RESULTS AND DISCUSSION

The Ala17 allele of the CTLA4 gene was preferentially transmitted from parents to diabetic offspring (p<0.0001) as shown by the combined Transmission/Disequlibrium Test (TDT) and Sib TDT (S-TDT) analysis. A significant difference between diabetic and non-diabetic offspring was also observed for the transmission of alleles 17, 20 and 26 of the dinucleotide microsatellite. Allele 17 was transmitted significantly more frequently to affected offspring than to other children (p = 0.0112) whereas alleles 20 and 26 were transmitted preferentially to non-diabetic sibs (p = 0.045 and 0.00068, respectively).
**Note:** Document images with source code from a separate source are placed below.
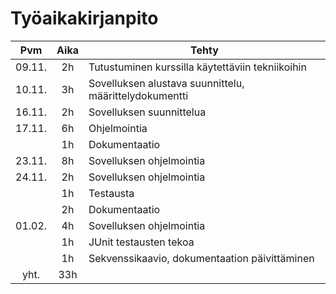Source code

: # Työaikakirjanpito

| Pvm  | Aika | Tehty |
|:----:|:----:|-------|
|09.11.|2h|Tutustuminen kurssilla käytettäviin tekniikoihin|
|10.11.|3h|Sovelluksen alustava suunnittelu, määrittelydokumentti
|16.11.|2h|Sovelluksen suunnittelua
|17.11.|6h|Ohjelmointia
||1h|Dokumentaatio
|23.11.|8h|Sovelluksen ohjelmointia
|24.11.|2h|Sovelluksen ohjelmointia
||1h|Testausta
||2h|Dokumentaatio
|01.02.|4h|Sovelluksen ohjelmointia
||1h|JUnit testausten tekoa
||1h|Sekvenssikaavio, dokumentaation päivittäminen
|yht.|33h|
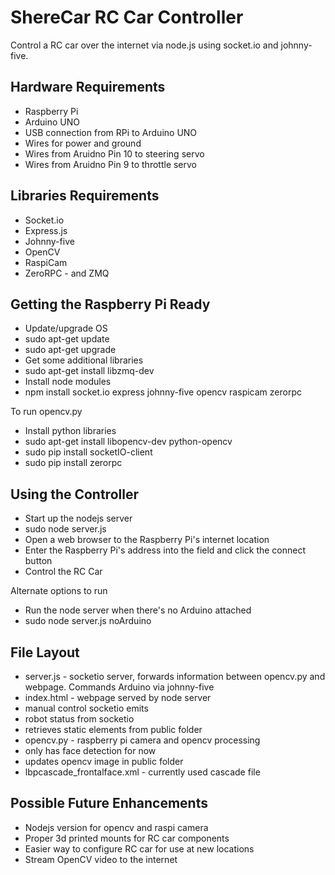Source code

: ShereCar RC Car Controller
====================

Control a RC car over the internet via node.js using socket.io and johnny-five.

Hardware Requirements
----------------------
* Raspberry Pi
* Arduino UNO
* USB connection from RPi to Arduino UNO
* Wires for power and ground
* Wires from Aruidno Pin 10 to steering servo
* Wires from Aruidno Pin 9 to throttle servo

Libraries Requirements
---------------------
* Socket.io
* Express.js
* Johnny-five
* OpenCV
* RaspiCam
* ZeroRPC - and ZMQ

Getting the Raspberry Pi Ready
------------------------------
* Update/upgrade OS
 * sudo apt-get update
 * sudo apt-get upgrade
* Get some additional libraries
 * sudo apt-get install libzmq-dev
* Install node modules
 * npm install socket.io express johnny-five opencv raspicam zerorpc

To run opencv.py
* Install python libraries
 * sudo apt-get install libopencv-dev python-opencv
 * sudo pip install socketIO-client
 * sudo pip install zerorpc


Using the Controller
-------------------
* Start up the nodejs server
 * sudo node server.js
* Open a web browser to the Raspberry Pi's internet location
* Enter the Raspberry Pi's address into the field and click the connect button
* Control the RC Car

Alternate options to run
* Run the node server when there's no Arduino attached
 * sudo node server.js noArduino
 
File Layout
-----------
* server.js - socketio server, forwards information between opencv.py and webpage. Commands Arduino via johnny-five
* index.html - webpage served by node server
 * manual control socketio emits
 * robot status from socketio
 * retrieves static elements from public folder
* opencv.py - raspberry pi camera and opencv processing
 * only has face detection for now
 * updates opencv image in public folder
* lbpcascade_frontalface.xml - currently used cascade file

Possible Future Enhancements
----------------------------
* Nodejs version for opencv and raspi camera
* Proper 3d printed mounts for RC car components
* Easier way to configure RC car for use at new locations
* Stream OpenCV video to the internet
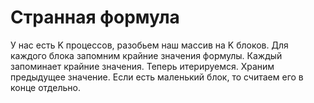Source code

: # Странная формула

У нас есть K процессов, разобьем наш массив на K блоков. Для каждого блока запомним крайние значения формулы.
Каждый запоминает крайние значения. Теперь итерируемся. Храним предыдущее значение. Если есть маленький блок, то считаем его в конце отдельно.
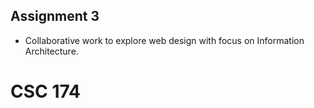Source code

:## Assignment 3

- Collaborative work to explore web design with focus on Information Architecture. 

# CSC 174
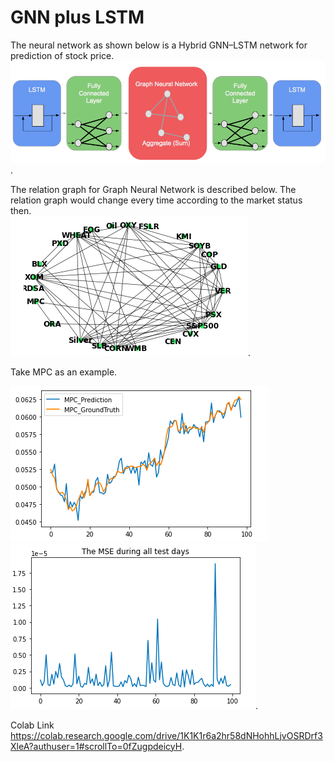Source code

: # GNN plus LSTM
The neural network as shown below is a Hybrid GNN–LSTM network for prediction of stock price.  
![image](neuralNetwork.png). 


The relation graph for Graph Neural Network is described below. The relation graph would change every time according to the market status then.   
![image](netgraph.png).          

Take MPC as an example.      
   
![image](predvstruth.png)
![image](GNNplusLSTMperformance.png).  


Colab Link  
https://colab.research.google.com/drive/1K1K1r6a2hr58dNHohhLjvOSRDrf3XleA?authuser=1#scrollTo=0fZugpdeicyH.  
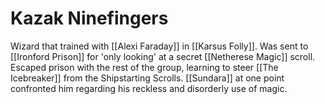 # Kazak Ninefingers
Wizard that trained with [[Alexi Faraday]] in [[Karsus Folly]]. Was sent to [[Ironford Prison]] for 'only looking' at a secret [[Netherese Magic]] scroll. Escaped prison with the rest of the group, learning to steer [[The Icebreaker]] from the Shipstarting Scrolls. [[Sundara]] at one point confronted him regarding his reckless and disorderly use of magic.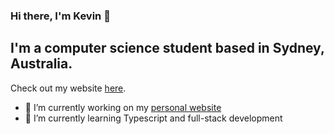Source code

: ### Hi there, I'm Kevin 👋

## I'm a computer science student based in Sydney, Australia.
Check out my website [here](https://kevincai.me/).
- 🔭 I’m currently working on my [personal website](https://github.com/Kevin-Cai-dev/personal-website)
- 🌱 I’m currently learning Typescript and full-stack development
<!--
**Kevin-Cai-dev/Kevin-Cai-dev** is a ✨ _special_ ✨ repository because its `README.md` (this file) appears on your GitHub profile.

Here are some ideas to get you started:



- 👯 I’m looking to collaborate on ...
- 🤔 I’m looking for help with ...
- 💬 Ask me about ...
- 📫 How to reach me: ...
- 😄 Pronouns: ...
- ⚡ Fun fact: ...
-->
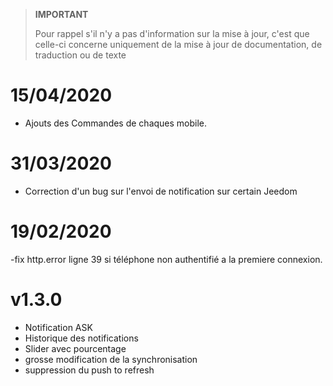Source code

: >**IMPORTANT**
>
>Pour rappel s'il n'y a pas d'information sur la mise à jour, c'est que celle-ci concerne uniquement de la mise à jour de documentation, de traduction ou de texte

# 15/04/2020

- Ajouts des Commandes de chaques mobile.

# 31/03/2020

- Correction d'un bug sur l'envoi de notification sur certain Jeedom

# 19/02/2020

-fix http.error ligne 39 si téléphone non authentifié a la premiere connexion.

# v1.3.0

- Notification ASK
- Historique des notifications
- Slider avec pourcentage
- grosse modification de la synchronisation
- suppression du push to refresh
A nonrandom excess of the Ala17 CTLA4 molecular variant (Maximum Logarithm of odds Score (MLS) of 3.26) and allele 17 of the dinucleotide marker (MLS = 3.14) was observed in IBD-affected sibling pairs. Figure 1 shows PCR product of (FTO) gene electrophoresis on agarose gel (2%), 45 min/70 V and the reaction was carried out as shown in Table 1.

Fig. 1:	PCR product electrophresed on agarose 2% 70 V/45 min

Table 1:	PCR with FTO primes

From Fig. 1 Line 1 DNA marker 100 bp; Line 3, 6, 9 : PCR product; Line 10, 11: negative result Product 152 bp.

CONCLUSION

A significant difference between diabetic and non-diabetic offspring was also observed for the transmission of alleles 17, 20 and 26 of the dinucleotide microsatellite. Allele 17 was transmitted significantly more frequently to affected offspring than to other children (p = 0.0112) whereas alleles 20 and 26 were transmitted preferentially to non-diabetic sibs (p = 0.045 and 0.00068, respectively).